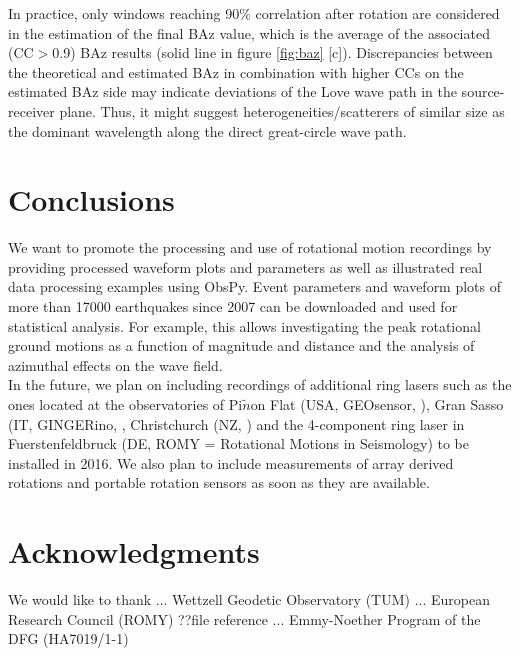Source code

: \documentclass[12pt,reqno,letter]{article} %
\begin{document}
In practice, only windows reaching 90\% correlation after rotation are considered in the estimation of the final BAz value, which is the average of the associated (CC$>$0.9) BAz results (solid line in figure \ref{fig:baz} [c]). 
Discrepancies between the theoretical and estimated BAz in combination with higher CCs on the estimated BAz side may indicate deviations of the Love wave path in the source-receiver plane. Thus, it might suggest heterogeneities/scatterers of similar size as the dominant wavelength along the direct great-circle wave path.\\

\section{Conclusions}
We want to promote the processing and use of rotational motion recordings by providing processed waveform plots and parameters as well as illustrated real data processing examples using ObsPy. Event parameters and waveform plots of more than 17000 earthquakes since 2007 can be downloaded and used for statistical analysis. For example, this allows investigating the peak rotational ground motions as a function of magnitude and distance and the analysis of azimuthal effects on the wave field.\\
In the future, we plan on including recordings of additional ring lasers such as the ones located at the observatories of Pi$\tilde{n}$on Flat (USA, GEOsensor, \cite{Schreiber2003b}), Gran Sasso (IT, GINGERino, \cite{Ortolan2016}, Christchurch (NZ, \cite{Schreiber2003}) and the 4-component ring laser in Fuerstenfeldbruck (DE, ROMY = Rotational Motions in Seismology) to be installed in 2016. We also plan to include measurements of array derived rotations and portable rotation sensors as soon as they are available.



\section*{Acknowledgments}
We would like to thank ... Wettzell Geodetic Observatory (TUM) ... European Research Council (ROMY) ??file reference ... Emmy-Noether Program of the
DFG (HA7019/1-1)



\label{Bibliography}

%
%
\end{document}

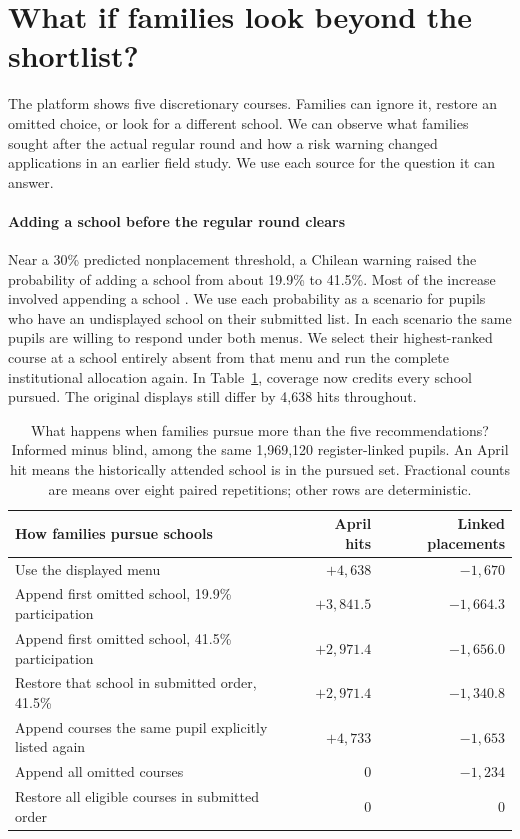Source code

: \section{What if families look beyond the shortlist?}\label{sec:response}
The platform shows five discretionary courses. Families can ignore it, restore an omitted choice, or look for a different school. We can observe what families sought after the actual regular round and how a risk warning changed applications in an earlier field study. We use each source for the question it can answer.

\paragraph{Adding a school before the regular round clears}
Near a 30\% predicted nonplacement threshold, a Chilean warning raised the probability of adding a school from about 19.9\% to 41.5\%. Most of the increase involved appending a school \citep{smartplatforms,warningdata}. We use each probability as a scenario for pupils who have an undisplayed school on their submitted list. In each scenario the same pupils are willing to respond under both menus. We select their highest-ranked course at a school entirely absent from that menu and run the complete institutional allocation again. In Table~\ref{tab:behavior-main}, coverage now credits every school pursued. The original displays still differ by 4,638 hits throughout.

\begin{table}[ht]\centering\small
\caption{What happens when families pursue more than the five recommendations? Informed minus blind, among the same 1,969,120 register-linked pupils. An April hit means the historically attended school is in the pursued set. Fractional counts are means over eight paired repetitions; other rows are deterministic.}\label{tab:behavior-main}
\begin{tabular}{@{}lrr@{}}\toprule
How families pursue schools & April hits & Linked placements\\\midrule
Use the displayed menu & $+4,638$ & $-1,670$\\
Append first omitted school, 19.9\% participation & $+3,841.5$ & $-1,664.3$\\
Append first omitted school, 41.5\% participation & $+2,971.4$ & $-1,656.0$\\
Restore that school in submitted order, 41.5\% & $+2,971.4$ & $-1,340.8$\\
Append courses the same pupil explicitly listed again & $+4,733$ & $-1,653$\\
Append all omitted courses & $0$ & $-1,234$\\
Restore all eligible courses in submitted order & $0$ & $0$\\\bottomrule
\end{tabular}
\end{table}

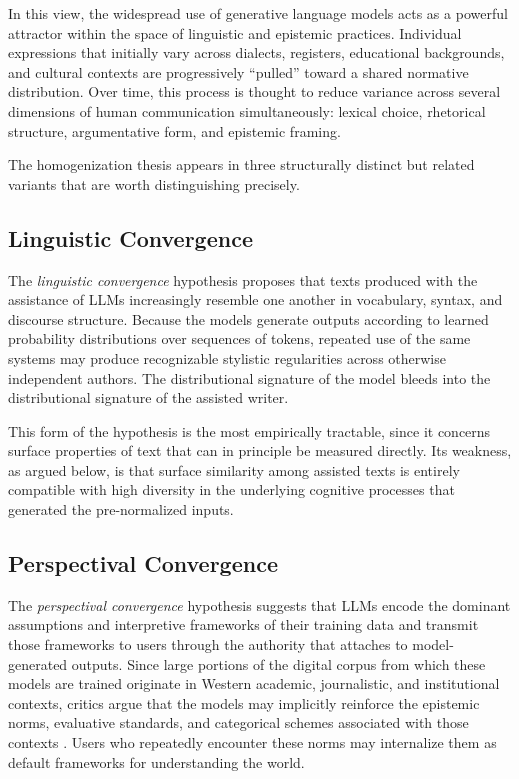 \documentclass[12pt,a4paper]{article}
\theoremstyle{definition}
\theoremstyle{plain}
\theoremstyle{remark}
\begin{document}
In this view, the widespread use of generative language models acts as a powerful attractor
within the space of linguistic and epistemic practices. Individual expressions that initially
vary across dialects, registers, educational backgrounds, and cultural contexts are
progressively ``pulled'' toward a shared normative distribution. Over time, this process is
thought to reduce variance across several dimensions of human communication simultaneously:
lexical choice, rhetorical structure, argumentative form, and epistemic framing.

The homogenization thesis appears in three structurally distinct but related variants that
are worth distinguishing precisely.

\subsection{Linguistic Convergence}

The \emph{linguistic convergence} hypothesis proposes that texts produced with the assistance
of LLMs increasingly resemble one another in vocabulary, syntax, and discourse structure.
Because the models generate outputs according to learned probability distributions over
sequences of tokens, repeated use of the same systems may produce recognizable stylistic
regularities across otherwise independent authors. The distributional signature of the model
bleeds into the distributional signature of the assisted writer.

This form of the hypothesis is the most empirically tractable, since it concerns surface
properties of text that can in principle be measured directly. Its weakness, as argued below,
is that surface similarity among assisted texts is entirely compatible with high diversity in
the underlying cognitive processes that generated the pre-normalized inputs.

\subsection{Perspectival Convergence}

The \emph{perspectival convergence} hypothesis suggests that LLMs encode the dominant
assumptions and interpretive frameworks of their training data and transmit those frameworks
to users through the authority that attaches to model-generated outputs. Since large portions
of the digital corpus from which these models are trained originate in Western academic,
journalistic, and institutional contexts, critics argue that the models may implicitly
reinforce the epistemic norms, evaluative standards, and categorical schemes associated with
those contexts \citep{bender2021}. Users who repeatedly encounter these norms may
internalize them as default frameworks for understanding the world.
\end{document}
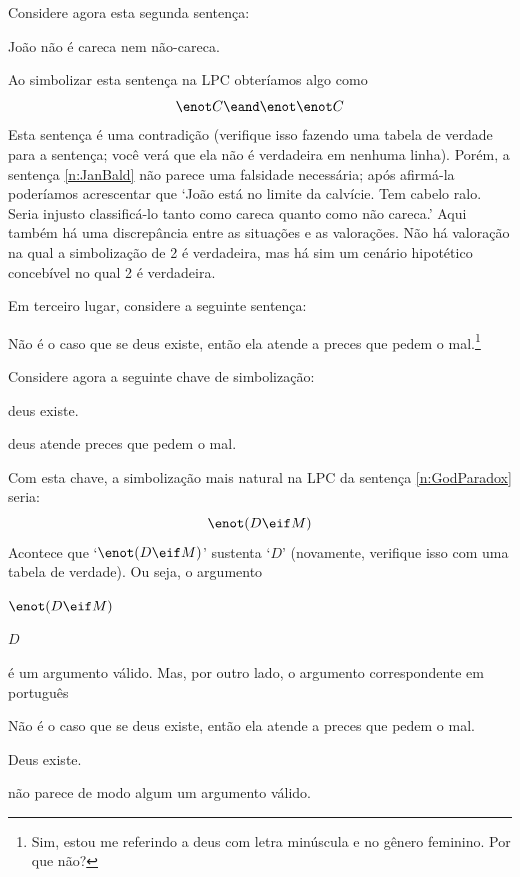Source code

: Considere agora esta segunda sentença:
	\begin{earg} \setcounter{eargnum}{1}
		\item\label{n:JanBald} João não é careca nem não-careca.
	\end{earg}
Ao simbolizar esta sentença na LPC obteríamos algo como
$$\enot C \eand \enot \enot C$$
Esta sentença é uma contradição (verifique isso fazendo uma tabela de verdade para a sentença; você verá que ela não é verdadeira em nenhuma linha).
Porém, a sentença \ref{n:JanBald} não parece uma falsidade necessária; após afirmá-la poderíamos acrescentar que `João está no limite da calvície.
Tem cabelo ralo. Seria injusto classificá-lo tanto como careca quanto como não careca.'
Aqui também há uma discrepância entre as situações e as valorações.
Não há valoração na qual a simbolização de 2 é verdadeira, mas há sim um cenário hipotético concebível no qual 2 é verdadeira.

Em terceiro lugar, considere a seguinte sentença:
	\begin{earg}
\setcounter{eargnum}{2}	
		\item\label{n:GodParadox}	Não é o caso que se deus existe, então ela atende a preces que pedem o mal.\footnote{ Sim, estou me referindo a deus com letra minúscula e no gênero feminino. Por que não?}
	\end{earg}
Considere agora a seguinte chave de simbolização:
\begin{ekey}
	\item[D] deus existe.
	\item[M] deus atende preces que pedem o mal.
\end{ekey}
Com esta chave, a simbolização mais natural na LPC da sentença \ref{n:GodParadox} seria:
$$\enot (D \eif M)$$
Acontece que `$\enot (D \eif M)$' sustenta `$D$' (novamente, verifique isso com uma tabela de verdade).
Ou seja, o argumento
	\begin{earg}
		\item[] $\enot (D \eif M)$
		\item[\therefore] $D$
	\end{earg}
é um argumento válido.
Mas, por outro lado, o argumento correspondente em português
	\begin{earg}
		\item[] Não é o caso que se deus existe, então ela atende a preces que pedem o mal.
		\item[\therefore] Deus existe.
	\end{earg}
não parece de modo algum um argumento válido.

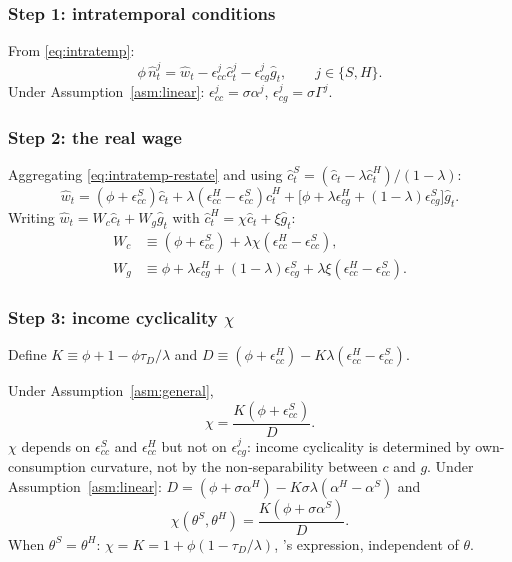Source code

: \subsubsection{Step 1: intratemporal conditions}
From \eqref{eq:intratemp}:
\begin{equation}\label{eq:intratemp-restate}
  \phi\,\hat n^{j}_{t}=\hat w_{t}-\epsilon^{j}_{cc}\hat c^{j}_{t}
  -\epsilon^{j}_{cg}\hat g_{t},\qquad j\in\{S,H\}.
\end{equation}
Under Assumption~\ref{asm:linear}: $\epsilon^{j}_{cc}=\sigma\alpha^{j}$,
$\epsilon^{j}_{cg}=\sigma\Gamma^{j}$.

\subsubsection{Step 2: the real wage}
Aggregating \eqref{eq:intratemp-restate} and using
$\hat c^{S}_{t}=(\hat c_{t}-\lambda\hat c^{H}_{t})/(1-\lambda)$:
\begin{equation}\label{eq:wage-1}
  \hat w_{t}=(\phi+\epsilon^{S}_{cc})\hat c_{t}
    +\lambda(\epsilon^{H}_{cc}-\epsilon^{S}_{cc})\hat c^{H}_{t}
    +\bigl[\phi+\lambda\epsilon^{H}_{cg}+(1-\lambda)\epsilon^{S}_{cg}\bigr]\hat g_{t}.
\end{equation}
Writing $\hat w_{t}=W_{c}\hat c_{t}+W_{g}\hat g_{t}$ with
$\hat c^{H}_{t}=\chi\hat c_{t}+\xi\hat g_{t}$:
\begin{align}
  W_{c}&\equiv(\phi+\epsilon^{S}_{cc})+\lambda\chi(\epsilon^{H}_{cc}-\epsilon^{S}_{cc}),
    \label{eq:Wc}\\
  W_{g}&\equiv\phi+\lambda\epsilon^{H}_{cg}+(1-\lambda)\epsilon^{S}_{cg}
    +\lambda\xi(\epsilon^{H}_{cc}-\epsilon^{S}_{cc}).\label{eq:Wg}
\end{align}

\subsubsection{Step 3: income cyclicality \texorpdfstring{$\chi$}{chi}}
Define $K\equiv\phi+1-\phi\tau_{D}/\lambda$ and
$D\equiv(\phi+\epsilon^{H}_{cc})-K\lambda(\epsilon^{H}_{cc}-\epsilon^{S}_{cc})$.

\begin{proposition}\label{prop:chi-general}
Under Assumption~\ref{asm:general},
\begin{equation}\label{eq:chi-general}
  \chi=\frac{K(\phi+\epsilon^{S}_{cc})}{D}.
\end{equation}
$\chi$ depends on $\epsilon^{S}_{cc}$ and $\epsilon^{H}_{cc}$ but not on
$\epsilon^{j}_{cg}$: income cyclicality is determined by own-consumption
curvature, not by the non-separability between $c$ and $g$.
Under Assumption~\ref{asm:linear}:
$D=(\phi+\sigma\alpha^{H})-K\sigma\lambda(\alpha^{H}-\alpha^{S})$ and
\begin{equation}\label{eq:chi-linear}
  \chi(\theta^{S},\theta^{H})=\frac{K(\phi+\sigma\alpha^{S})}{D}.
\end{equation}
When $\theta^{S}=\theta^{H}$: $\chi=K=1+\phi(1-\tau_{D}/\lambda)$, \bilbiie{}'s
expression, independent of $\theta$.
\end{proposition}


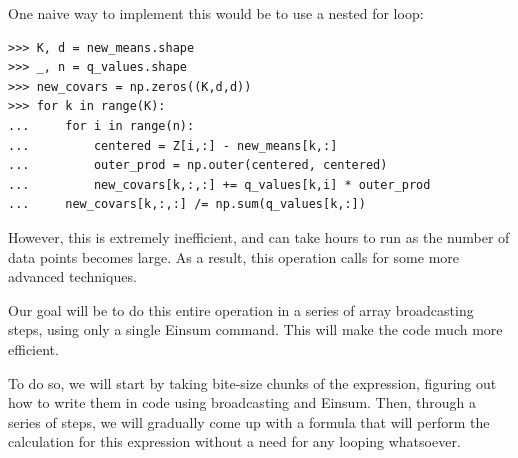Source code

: One naive way to implement this would be to use a nested for loop:
\begin{lstlisting}
>>> K, d = new_means.shape
>>> _, n = q_values.shape
>>> new_covars = np.zeros((K,d,d))
>>> for k in range(K):
... 	for i in range(n):
...	        centered = Z[i,:] - new_means[k,:]
...	        outer_prod = np.outer(centered, centered)
...	        new_covars[k,:,:] += q_values[k,i] * outer_prod
...	    new_covars[k,:,:] /= np.sum(q_values[k,:])
\end{lstlisting}

However, this is extremely inefficient, and can take hours to run as the number of data points becomes large.
As a result, this operation calls for some more advanced techniques.

Our goal will be to do this entire operation in a series of array broadcasting steps, using only a single Einsum command.
This will make the code much more efficient.

To do so, we will start by taking bite-size chunks of the expression, figuring out how to write them in code using broadcasting and Einsum.
Then, through a series of steps, we will gradually come up with a formula that will perform the calculation for this expression without a need for any looping whatsoever.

******************************

*Goal of the exercise*: Give again, word for word, every line of the listing above from the one with "of LLMs increasingly" to the one with "journalistic, and institutional", both inclusive, and nothing beyond them.

*Solution to this exercise*:
of LLMs increasingly resemble one another in vocabulary, syntax, and discourse structure.
Because the models generate outputs according to learned probability distributions over
sequences of tokens, repeated use of the same systems may produce recognizable stylistic
regularities across otherwise independent authors. The distributional signature of the model
bleeds into the distributional signature of the assisted writer.

This form of the hypothesis is the most empirically tractable, since it concerns surface
properties of text that can in principle be measured directly. Its weakness, as argued below,
is that surface similarity among assisted texts is entirely compatible with high diversity in
the underlying cognitive processes that generated the pre-normalized inputs.

\subsection{Perspectival Convergence}

The \emph{perspectival convergence} hypothesis suggests that LLMs encode the dominant
assumptions and interpretive frameworks of their training data and transmit those frameworks
to users through the authority that attaches to model-generated outputs. Since large portions
of the digital corpus from which these models are trained originate in Western academic,
journalistic, and institutional contexts, critics argue that the models may implicitly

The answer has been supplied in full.